▸ Exercise description: Within the records below, reproduce without change the lines from the line that has "5.7149671 ])" through the line that has "We use a $M/M/3/\infty/5", and only those.

▸ Information supplied:

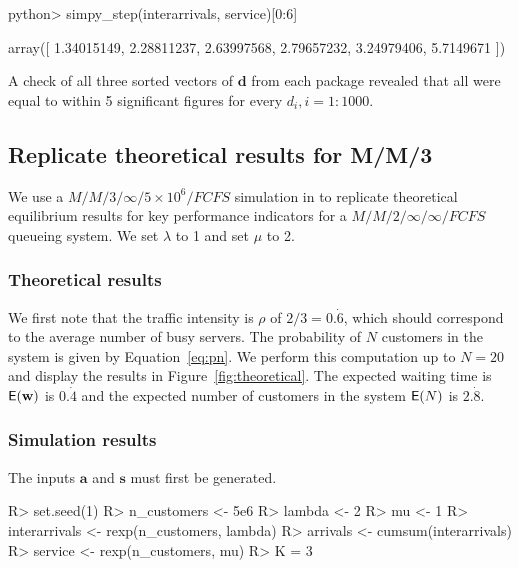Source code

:\documentclass[article]{jss}
\begin{document}
\begin{CodeChunk}
\begin{CodeInput}
python> simpy_step(interarrivals, service)[0:6]
\end{CodeInput}
\begin{CodeOutput}
array([ 1.34015149,  2.28811237,  2.63997568,  2.79657232,  3.24979406, 
	5.7149671 ])
\end{CodeOutput}
\end{CodeChunk}

A check of all three sorted vectors of $\mathbf{d}$ from each package revealed that all were equal to within 5 significant figures for every $d_i, i = 1:1000$.  

\subsection{Replicate theoretical results for M/M/3}

We use a $M/M/3/\infty/5 \times 10^6/FCFS$ simulation in  to replicate theoretical equilibrium results for key performance indicators for a $M/M/2/\infty/\infty/FCFS$ queueing system. We set $\lambda$ to 1 and set $\mu$ to 2.

\subsubsection{Theoretical results}

We first note that the traffic intensity is $\rho$ of $2/3 = 0.\dot{6}$, which should correspond to the average number of busy servers. The probability of $N$ customers in the system is given by Equation~\ref{eq:pn}. We perform this computation up to $N = 20$ and display the results in Figure~\ref{fig:theoretical}. The expected waiting time is $\mathsf{E}(\mathbf{w})$ is $0.\dot{4}$ and the expected number of customers in the system $\mathsf{E}(N)$ is $2.\dot{8}$.

\subsubsection{Simulation results}

The inputs $\mathbf{a}$ and $\mathbf{s}$ must first be generated. 

\begin{CodeChunk}
\begin{CodeInput}
R> set.seed(1) 
R> n_customers <- 5e6
R> lambda <- 2
R> mu <- 1
R> interarrivals <- rexp(n_customers, lambda)
R> arrivals <- cumsum(interarrivals)
R> service <- rexp(n_customers, mu)
R> K = 3
\end{CodeInput}
\end{CodeChunk}
\end{document}
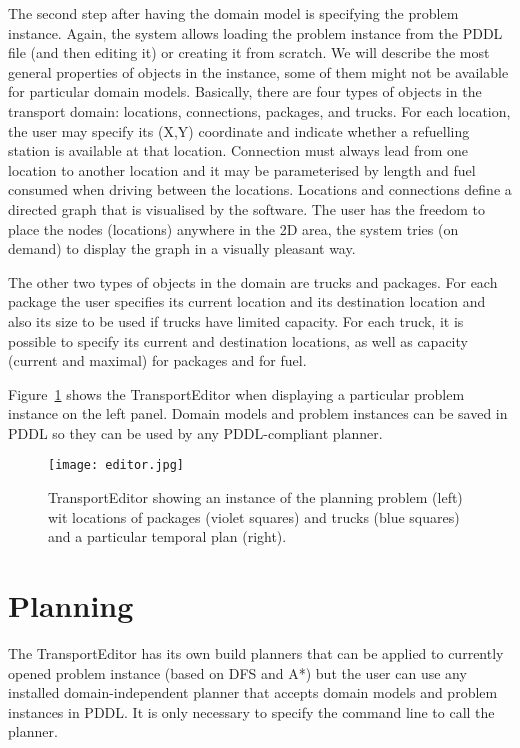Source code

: \documentclass[letterpaper]{article}
\begin{document}
The second step after having the domain model is specifying the problem instance. Again, the system allows loading the problem instance from the PDDL file (and then editing it) or creating it from scratch. We will describe the most general properties of objects in the instance, some of them might not be available for particular domain models. Basically, there are four types of objects in the transport domain: locations, connections, packages, and trucks. For each location, the user may specify its (X,Y) coordinate and indicate whether a refuelling station is available at that location. Connection must always lead from one location to another location and it may be parameterised by length and fuel consumed when driving between the locations. Locations and connections define a directed graph that is visualised by the software. The user has the freedom to place the nodes (locations) anywhere in the 2D area, the system tries (on demand) to display the graph in a visually pleasant way.

The other two types of objects in the domain are trucks and packages. For each package the user specifies its current location and its destination location and also its size to be used if trucks have limited capacity. For each truck, it is possible to specify its current and destination locations, as well as capacity (current and maximal) for packages and for fuel.

Figure~\ref{fig:editor} shows the TransportEditor when displaying a particular problem instance on the left panel. Domain models and problem instances can be saved in PDDL so they can be used by any PDDL-compliant planner.

\begin{figure}[]
        \centering
        \texttt{[image: editor.jpg]}
        \caption{TransportEditor showing an instance of the planning problem (left) wit locations of packages (violet squares)  and trucks (blue squares) and a particular temporal plan (right).}
    \label{fig:editor}
\end{figure}

\section{Planning}
The TransportEditor has its own build planners that can be applied to currently opened problem instance (based on DFS and A*) but the user can use any installed domain-independent planner that accepts domain models and problem instances in PDDL. It is only necessary to specify the command line to call the planner.
\end{document}
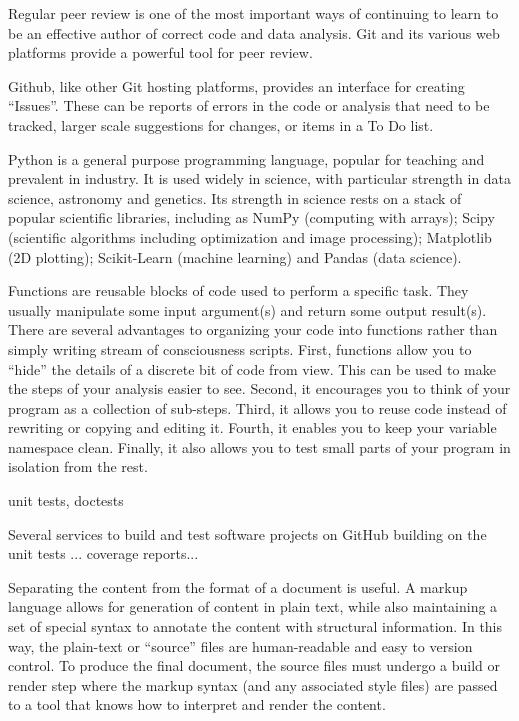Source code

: Regular peer review is one of the most important ways of continuing to learn
to be an effective author of correct code and data analysis.  Git and its
various web platforms provide a powerful tool for peer review.

Github, like other Git hosting platforms, provides an interface for creating
``Issues''.  These can be reports of errors in the code or analysis that need
to be tracked, larger scale suggestions for changes, or items in a To Do list.



Python is a general purpose programming language,
popular for teaching and prevalent in industry.
It is used widely in science, with particular strength in data science,
astronomy and genetics.
Its strength in science rests on a stack of popular scientific libraries, including
as NumPy (computing with arrays); Scipy (scientific algorithms
including optimization and image processing); Matplotlib (2D plotting);
Scikit-Learn (machine learning) and Pandas (data science).

Functions are reusable blocks of code used to perform a specific task.
They usually manipulate some input argument(s) and return some output
result(s).
There are several advantages to organizing your code into functions rather
than simply writing stream of consciousness scripts.
First, functions allow you to ``hide'' the details of a discrete bit of
code from view.
This can be used to make the steps of your analysis easier to see.
Second, it encourages you to think of your program as a collection of sub-steps.
Third, it allows you to reuse code instead of rewriting or copying and editing
it.
Fourth, it enables you to keep your variable namespace clean.
Finally, it also allows you to test small parts of your program in isolation
from the rest.

unit tests, doctests


Several services to build and test software projects on GitHub 
building on the unit tests ...
coverage reports...

Separating the content from the format of a document is useful.
A markup language allows for generation of content in plain text, while also
maintaining a set of special syntax to annotate the content with structural
information.
In this way, the plain-text or ``source'' files are human-readable and easy to
version control.
To produce the final document, the source files must undergo a build or render
step where the markup syntax (and any associated style files) are passed to a
tool that knows how to interpret and render the content.

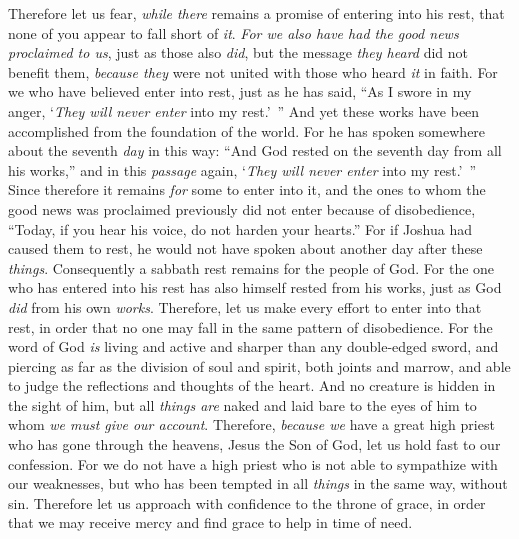 \begin{biblechapter} %
 Therefore let us fear, \textit{while there} remains a promise of entering into his rest, that none of you appear to fall short of \textit{it}.
\verse \textit{For we also have had the good news proclaimed to us}, just as those also \textit{did}, but the message \textit{they heard} did not benefit them, \textit{because they} were not united with those who heard \textit{it} in faith.
\verse For we who have believed enter into rest, just as he has said, “As I swore in my anger, 
‘\textit{They will never enter} into my rest.’ ”
\verse And yet these works have been accomplished from the foundation of the world.
\verse For he has spoken somewhere about the seventh \textit{day} in this way: “And God rested on the seventh day from all his works,”
\verse and in this \textit{passage} again, ‘\textit{They will never enter} into my rest.’ ”
\verse Since therefore it remains \textit{for} some to enter into it, and the ones to whom the good news was proclaimed previously did not enter because of disobedience, “Today, if you hear his voice, 
do not harden your hearts.”
\verse For if Joshua had caused them to rest, he would not have spoken about another day after these \textit{things}.
\verse Consequently a sabbath rest remains for the people of God.
\verse For the one who has entered into his rest has also himself rested from his works, just as God \textit{did} from his own \textit{works}.
\verse Therefore, let us make every effort to enter into that rest, in order that no one may fall in the same pattern of disobedience.
\verse For the word of God \textit{is} living and active and sharper than any double-edged sword, and piercing as far as the division of soul and spirit, both joints and marrow, and able to judge the reflections and thoughts of the heart.
\verse And no creature is hidden in the sight of him, but all \textit{things are} naked and laid bare to the eyes of him to whom \textit{we must give our account}.
 Therefore, \textit{because we} have a great high priest who has gone through the heavens, Jesus the Son of God, let us hold fast to our confession.
\verse For we do not have a high priest who is not able to sympathize with our weaknesses, but who has been tempted in all \textit{things} in the same way, without sin.
\verse Therefore let us approach with confidence to the throne of grace, in order that we may receive mercy and find grace to help in time of need.
\end{biblechapter}

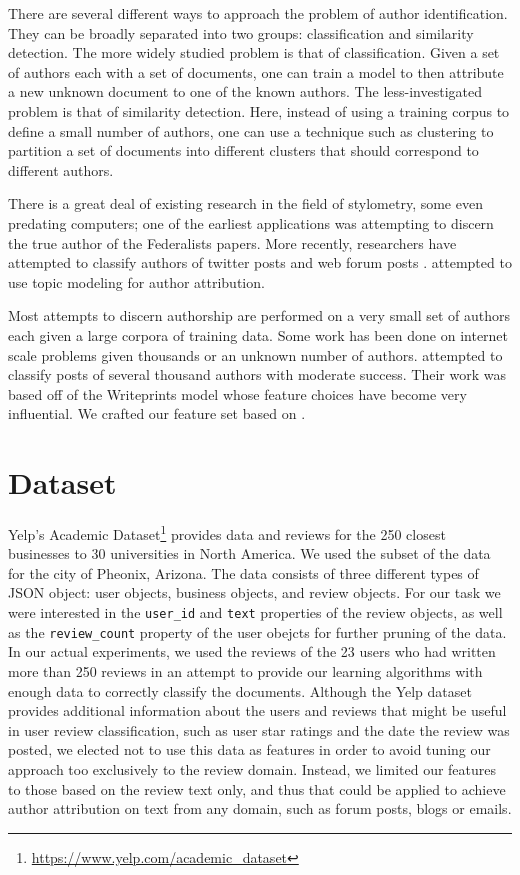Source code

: \documentclass[12pt]{article}
\begin{document}
There are several different ways to approach the problem of author identification. They can be broadly separated into two groups: classification and similarity detection. The more widely studied problem is that of classification. Given a set of authors each with a set of documents, one can train a model to then attribute a new unknown document to one of the known authors. The less-investigated problem is that of similarity detection. Here, instead of using a training corpus to define a small number of authors, one can use a technique such as clustering to partition a set of documents into different clusters that should correspond to different authors.

There is a great deal of existing research in the field of stylometry, some even predating computers; one of the earliest applications was attempting to discern the true author of the Federalists papers. More recently, researchers have attempted to classify authors of twitter posts \cite{Castro2012,Layton2010} and web forum posts \cite{Pillay2010,Tan2010}. \cite{Savoy2013} attempted to use topic modeling for author attribution.

Most attempts to discern authorship are performed on a very small set of authors each given a large corpora of training data. Some work has been done on internet scale problems given thousands or an unknown number of authors. \cite{Narayanan2012} attempted to classify posts of several thousand authors with moderate success. Their work was based off of the Writeprints model \cite{Abbasi2008} whose feature choices have become very influential. We crafted our feature set based on \cite{Narayanan2012}.

\section{Dataset}
Yelp's Academic Dataset\footnote{\protect\url{https://www.yelp.com/academic_dataset}} provides data and reviews for the 250 closest businesses to 30 universities in North America. We used the subset of the data for the city of Pheonix, Arizona. The data consists of three different types of JSON object: user objects, business objects, and review objects. For our task we were interested in the \texttt{user\_id} and \texttt{text} properties of the review objects, as well as the \texttt{review\_count} property of the user obejcts for further pruning of the data. In our actual experiments, we used the reviews of the 23 users who had written more than 250 reviews in an attempt to provide our learning algorithms with enough data to correctly classify the documents. Although the Yelp dataset provides additional information about the users and reviews that might be useful in user review classification, such as user star ratings and the date the review was posted, we elected not to use this data as features in order to avoid tuning our approach too exclusively to the review domain. Instead, we limited our features to those based on the review text only, and thus that could be applied to achieve author attribution on text from any domain, such as forum posts, blogs or emails.
\end{document}
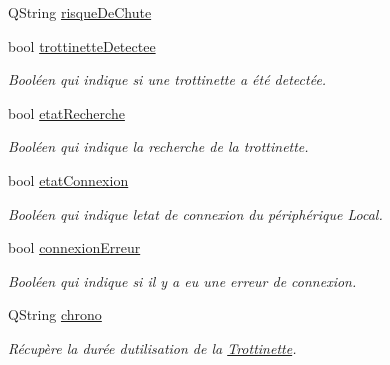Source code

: \begin{DoxyCompactItemize}
Q\+String \hyperlink{class_peripherique_local_a79a43778c2db1c9c70784b6329dc383e}{risque\+De\+Chute}
\item 
bool \hyperlink{class_peripherique_local_af6f664b6af67f1c90eb017391ac812ed}{trottinette\+Detectee}
\begin{DoxyCompactList}\small\item\em Booléen qui indique si une trottinette a été detectée. \end{DoxyCompactList}\item 
bool \hyperlink{class_peripherique_local_a6638c29f6f75c3b4d329d93ae6ea4a48}{etat\+Recherche}
\begin{DoxyCompactList}\small\item\em Booléen qui indique la recherche de la trottinette. \end{DoxyCompactList}\item 
bool \hyperlink{class_peripherique_local_a5359e5a94b32b8a90c06ec999de13d2c}{etat\+Connexion}
\begin{DoxyCompactList}\small\item\em Booléen qui indique l\textquotesingle{}etat de connexion du périphérique Local. \end{DoxyCompactList}\item 
bool \hyperlink{class_peripherique_local_ad0e396b67eed256a7f27277ca7bfafdd}{connexion\+Erreur}
\begin{DoxyCompactList}\small\item\em Booléen qui indique si il y a eu une erreur de connexion. \end{DoxyCompactList}\item 
Q\+String \hyperlink{class_peripherique_local_a8b994159d5d56a45b693b191963d5053}{chrono}
\begin{DoxyCompactList}\small\item\em Récupère la durée d\textquotesingle{}utilisation de la \hyperlink{class_trottinette}{Trottinette}. \end{DoxyCompactList}\end{DoxyCompactItemize}
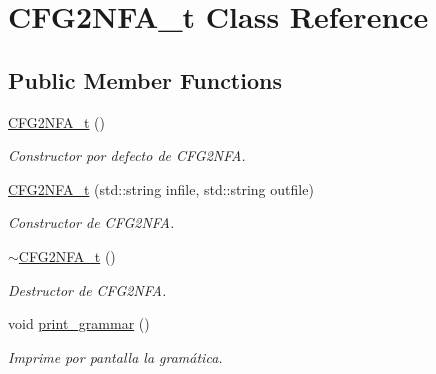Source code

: \hypertarget{classCFG2NFA__t}{}\section{C\+F\+G2\+N\+F\+A\+\_\+t Class Reference}
\label{classCFG2NFA__t}
\subsection*{Public Member Functions}
\begin{DoxyCompactItemize}
\item 
\mbox{\label{classCFG2NFA__t_a811f13a48750f32f51a557cfedb10baf}} 
\hyperlink{classCFG2NFA__t_a811f13a48750f32f51a557cfedb10baf}{C\+F\+G2\+N\+F\+A\+\_\+t} ()
\begin{DoxyCompactList}\small\item\em Constructor por defecto de C\+F\+G2\+N\+FA. \end{DoxyCompactList}\item 
\hyperlink{classCFG2NFA__t_a5601f12afa0cad50ca41a1a9fdfb05cc}{C\+F\+G2\+N\+F\+A\+\_\+t} (std\+::string infile, std\+::string outfile)
\begin{DoxyCompactList}\small\item\em Constructor de C\+F\+G2\+N\+FA. \end{DoxyCompactList}\item 
\mbox{\label{classCFG2NFA__t_a061f20e3b05533dfb844dfbf402d392d}} 
\hyperlink{classCFG2NFA__t_a061f20e3b05533dfb844dfbf402d392d}{$\sim$\+C\+F\+G2\+N\+F\+A\+\_\+t} ()
\begin{DoxyCompactList}\small\item\em Destructor de C\+F\+G2\+N\+FA. \end{DoxyCompactList}\item 
\mbox{\label{classCFG2NFA__t_a7b7cc1a02a497484b73cb93b12fbc9c2}} 
void \hyperlink{classCFG2NFA__t_a7b7cc1a02a497484b73cb93b12fbc9c2}{print\+\_\+grammar} ()
\begin{DoxyCompactList}\small\item\em Imprime por pantalla la gramática. \end{DoxyCompactList}\item 
\mbox{\label{classCFG2NFA__t_a53c3f07450d5ceb2152ecb7e6c93316e}} 

\end{DoxyCompactItemize}

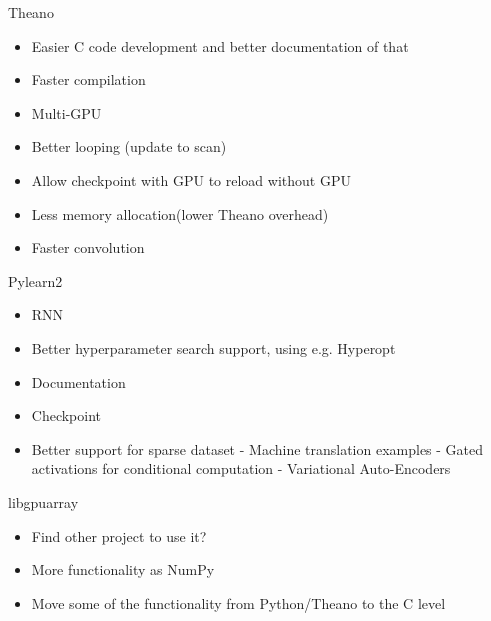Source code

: \documentclass[utf8x,xcolor=pdftex,dvipsnames,table]{beamer}
\begin{document}
\begin{frame}{Theano}
\begin{itemize}
\item Easier C code development and better documentation of that
\item Faster compilation
\item Multi-GPU
\item Better looping (update to scan)
\item Allow checkpoint with GPU to reload without GPU
\item Less memory allocation(lower Theano overhead)
\item Faster convolution
\end{itemize}
\end{frame}

\begin{frame}{Pylearn2}
\begin{itemize}
\item RNN
\item Better hyperparameter search support, using e.g. Hyperopt
\item Documentation
\item Checkpoint
\item Better support for sparse dataset
- Machine translation examples
- Gated activations for conditional computation
- Variational Auto-Encoders
\end{itemize}
\end{frame}

\begin{frame}{libgpuarray}
\begin{itemize}
\item Find other project to use it?
\item More functionality as NumPy
\item Move some of the functionality from Python/Theano to the C level
\end{itemize}
\end{frame}
\end{document}
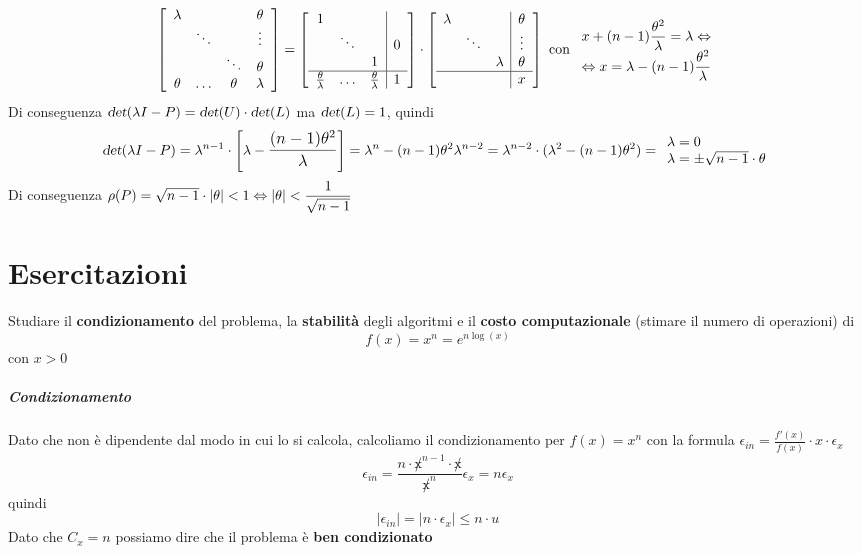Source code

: \documentclass[10pt]{book}
\begin{document}
$$\left[ \begin{array}{c c c c}
\lambda & & & \theta\\
& \ddots & & \vdots\\
& & \ddots & \theta\\
\theta & \ldots & \theta & \lambda
\end{array}\right] = \left[ \begin{array}{c c c | c}
1 & & & \\
& \ddots & & 0\\
& & 1 & \\
\hline
\frac{\theta}{\lambda} & \ldots & \frac{\theta}{\lambda} & 1
\end{array}\right]\cdot \left[ \begin{array}{c c c | c}
\lambda & & & \theta \\
& \ddots & & \vdots\\
& & \lambda & \theta \\
\hline
& & & x
\end{array}\right]\text{ con }\begin{array}{l}
x + (n-1)\mathlarger{\frac{\theta^2}{\lambda}} = \lambda \Leftrightarrow\\
\Leftrightarrow x = \lambda - (n-1)\mathlarger{\frac{\theta^2}{\lambda}}
\end{array}$$
Di conseguenza $\textsl{det}(\lambda I - P) = \textsl{det}(U) \cdot \textsl{det}(L)$ ma $\textsl{det}(L) = 1$, quindi
$$\textsl{det}(\lambda I - P) = \lambda^{n-1}\cdot\left[\lambda - \mathlarger{\frac{(n-1)\theta^2}{\lambda}}\right] = \lambda^n - (n-1)\theta^2\lambda^{n-2} = \lambda^{n-2}\cdot(\lambda^2 - (n-1)\theta^2) = \begin{array}{l}
\lambda = 0\\
\lambda = \pm\sqrt{n-1}\cdot\theta
\end{array}$$
Di conseguenza $\rho(P) = \sqrt{n-1}\cdot|\theta| < 1 \Leftrightarrow |\theta| < \mathlarger{\frac{1}{\sqrt{n-1}}}$
\chapter{Esercitazioni}
Studiare il \textbf{condizionamento} del problema, la \textbf{stabilità} degli algoritmi e il \textbf{costo computazionale} (stimare il numero di operazioni) di $$f(x) = x^n = e^{n\log(x)}$$ con $x > 0$
\paragraph{Condizionamento} Dato che non è dipendente dal modo in cui lo si calcola, calcoliamo il condizionamento per $f(x) = x^n$ con la formula $\epsilon_{in} = \frac{f'(x)}{f(x)}\cdot x\cdot\epsilon_x$ $$\epsilon_{in} = \frac{n\cdot \not x^{n-1} \cdot \not x}{\not x^n}\epsilon_x = n\epsilon_x$$ quindi $$|\epsilon_{in}| = |n\cdot \epsilon_x| \leq n\cdot u$$
Dato che $C_x = n$ possiamo dire che il problema è \textbf{ben condizionato}
\end{document}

▸ Completed task:
	5.7149671 ])
\end{CodeOutput}
\end{CodeChunk}

A check of all three sorted vectors of $\mathbf{d}$ from each package revealed that all were equal to within 5 significant figures for every $d_i, i = 1:1000$.  

\subsection{Replicate theoretical results for M/M/3}

We use a $M/M/3/\infty/5 \times 10^6/FCFS$ simulation in  to replicate theoretical equilibrium results for key performance indicators for a $M/M/2/\infty/\infty/FCFS$ queueing system. We set $\lambda$ to 1 and set $\mu$ to 2.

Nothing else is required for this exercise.